I am reminded of my dad’s woolen Boy Scout blanket,
fuzz balling across it like mold, laying lumpy across
the field I see as I rest my prepubescent palm
against the painted gray barrel of this old cannon.
Across this rippled drag of lawn
a row of blue matches, aims at me.
I am eleven, unafraid.
The narrow muzzles—too small for the great
steaming cannonballs I had imagined the whole
car trip here—some history student, some intern
cemented long ago. The boy I am is disappointed;
I long to see one thin muzzle
heavy with iron instead of cement
fire, flame and acrid smoke and hissing ball
spit forth across the blanket field. I want the acid stench,
gunpowder burning, the rebel yell in my ears, blood,
the paint-red blood I’ve seen in films. I have come to see
the history once flat on a textbook page, now aimed
at my face. I will move on—giddy
with my grandparents in their station
wagon, me sprawled in the open back,
staring at the thin lines of the heater in the glass—I will
visit other places.
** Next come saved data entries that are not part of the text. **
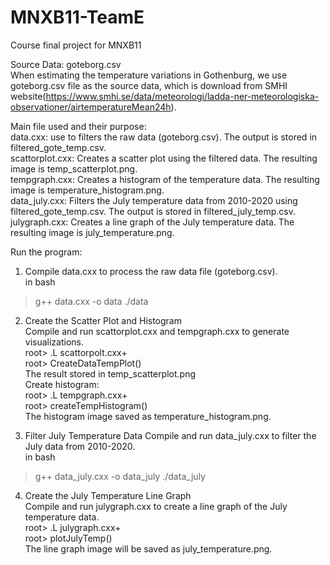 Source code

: # MNXB11-TeamE
Course final project for MNXB11

Source Data: goteborg.csv   
When estimating the temperature variations in Gothenburg, we use goteborg.csv file as the source data, which is download from SMHI website(https://www.smhi.se/data/meteorologi/ladda-ner-meteorologiska-observationer/airtemperatureMean24h).

Main file used and their purpose:    
data.cxx: use to filters the raw data (goteborg.csv). The output is stored in filtered_gote_temp.csv.   
scattorplot.cxx: Creates a scatter plot using the filtered data. The resulting image is temp_scatterplot.png.   
tempgraph.cxx: Creates a histogram of the temperature data. The resulting image is temperature_histogram.png.   
data_july.cxx: Filters the July temperature data from 2010-2020 using filtered_gote_temp.csv. The output is stored in filtered_july_temp.csv.   
julygraph.cxx: Creates a line graph of the July temperature data. The resulting image is july_temperature.png.

Run the program:   
1. Compile data.cxx to process the raw data file (goteborg.csv).   
in bash   
> g++ data.cxx -o data
> ./data

2. Create the Scatter Plot and Histogram   
Compile and run scattorplot.cxx and tempgraph.cxx to generate visualizations.   
root> .L scattorpolt.cxx+   
root> CreateDataTempPlot()    
The result stored in temp_scatterplot.png   
Create histogram:   
root> .L tempgraph.cxx+   
root> createTempHistogram()   
The histogram image saved as temperature_histogram.png.

3. Filter July Temperature Data
Compile and run data_july.cxx to filter the July data from 2010-2020.   
in bash    
> g++ data_july.cxx -o data_july
> ./data_july
4. Create the July Temperature Line Graph    
Compile and run julygraph.cxx to create a line graph of the July temperature data.    
root> .L julygraph.cxx+   
root> plotJulyTemp()     
The line graph image will be saved as july_temperature.png.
Forests brakish green in North Carolina,
the sinking Washington monument, lost hazy days
through a foggy Tennesee. I will go home to my parents,
to my father of Boy Scout days,
my mother of classroom talk, I will
jabber youthfully about white-splattered statues,
echoing museums, silent cannon barrels. And later, when I am
grown, I will discover why they all—grandparents, mother, father,
cold statues on horses, swords drawn from stone scabbards—
why they all smiled sadly as I described the green blanket
fields in gray mornings and
the long distant line of cannon
blue aimed at me.
The exercise comes from The Poetry Resource Page. They call it “the childhood exercise,” and the gist of it is to write a poem from a childhood memory. The idea is to list everything you can remember about a particular childhood event–no matter how insignificant–and then turn that list into a poem.